Incredibly bright, Type Ia supernovae are used to track how fast the universe is expanding. But there are problems with relying on supernovae as cosmic mile markers. For example, although evidence suggests Type Ia supernovae are triggered in binary systems (two stars orbiting each other), astronomers still puzzle over the identity of the white dwarf’s companion star. “A better understanding of the physics of Type Ia supernovae will improve our measurements of the expansion of the universe,” Valenti said.

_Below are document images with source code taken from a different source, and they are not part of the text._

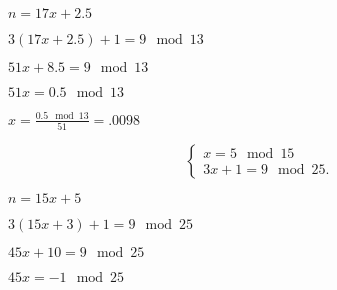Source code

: \documentclass[10pt]{book}
\begin{document}
\begin{mdSnippets}
\begin{mdInlineSnippet}[02fe841315e9e253433d5f3846bc614b]%
$n = 17x + 2.5$\end{mdInlineSnippet}%
\begin{mdInlineSnippet}[2b33c61271e0d71fa4f74a87634783bd]%
$3(17x + 2.5) + 1 = 9 \mod 13$\end{mdInlineSnippet}%
\begin{mdInlineSnippet}[a506ba54934af15f18c55c384c07c790]%
$51x + 8.5 = 9 \mod 13$\end{mdInlineSnippet}%
\begin{mdInlineSnippet}[f7ce0882057924eb45f6f714e8d4c0e2]%
$51x = 0.5 \mod 13$\end{mdInlineSnippet}%
\begin{mdInlineSnippet}%
$x = \frac{0.5 \mod 13} {51} = .0098$\end{mdInlineSnippet}%
\begin{mdDisplaySnippet}[b24687b8eb20387e6ce8b088003a7f25]%
\[%
\left\{\begin{array}{l}
x = 5 \mod 15\\
3x + 1 = 9 \mod 25.
\end{array}\right.
\]%
\end{mdDisplaySnippet}%
\begin{mdInlineSnippet}%
$n = 15x + 5$\end{mdInlineSnippet}%
\begin{mdInlineSnippet}[0aa0d4ae68928fb798270e4d22cf8309]%
$3(15x + 3) + 1 = 9 \mod 25$\end{mdInlineSnippet}%
\begin{mdInlineSnippet}%
$45x + 10 = 9 \mod 25$\end{mdInlineSnippet}%
\begin{mdInlineSnippet}%
$45x = -1 \mod 25$\end{mdInlineSnippet}%
\begin{mdInlineSnippet}[bfbce2d5e3508ad027585491846ee775]%
$x = \frac{-1 \mod 25} {45} = \frac{8|/15$\end{mdInlineSnippet}%
\begin{mdInlineSnippet}%

\end{mdInlineSnippet}
\end{mdSnippets}
\end{document}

To help solve the puzzle, Valenti and astronomer David Sand, an associate professor at the University of Arizona, designed the DLT40 survey to find supernovae within a few hours after the explosion. This is early enough to determine the details of the shocked companion star from the glowing blue ultraviolet light it produces, Valenti said. The DLT40 survey uses the PROMPT telescope in Chile to monitor galaxies within 40 megaparsecs (120 million light-years).
Earlier this year, the DLT40 survey spotted a new supernova, now named SN 2017cbv. It was one of the earliest detections ever, within a day, perhaps even hours, of its explosion, said Sand, the first to spot the supernova.
Within minutes of SN 2017cbv’s detection, Sand activated Las Cumbres Observatory's global network of 18 robotic telescopes. Thanks to the early detection, the research team caught the entire five-day-long rise and fall of the explosion’s blue glow, said Griffin Hosseinzadeh, the study’s first author and a graduate student at the University of California, Santa Barbara.
“We’ve been looking for this effect — a supernova crashing into its companion star — since it was predicted in 2010. Hints have been seen before, but this time the evidence is overwhelming,” Hosseinzadeh said.
Catching the blue glow from SN 2017cbv was only possible through the collaboration between the DLT40 survey and Las Cumbres Observatory, said Valenti, who runs the DLT40 survey from UC Davis. “Most supernova are discovered too late. This result was not possible without very early discovery and continuous observation,” he said.
The team determined that the companion star was approximately 20 times the radius of the sun. (Although a white dwarf is about the same mass as the sun, its size is similar to Earth.) The supernova was discovered on March 10, 2017, and is located 55 million light-years away in the galaxy NGC 5643. The results will be published in an upcoming issue of The Astrophysical Journal Letters and are available on arXiv.org.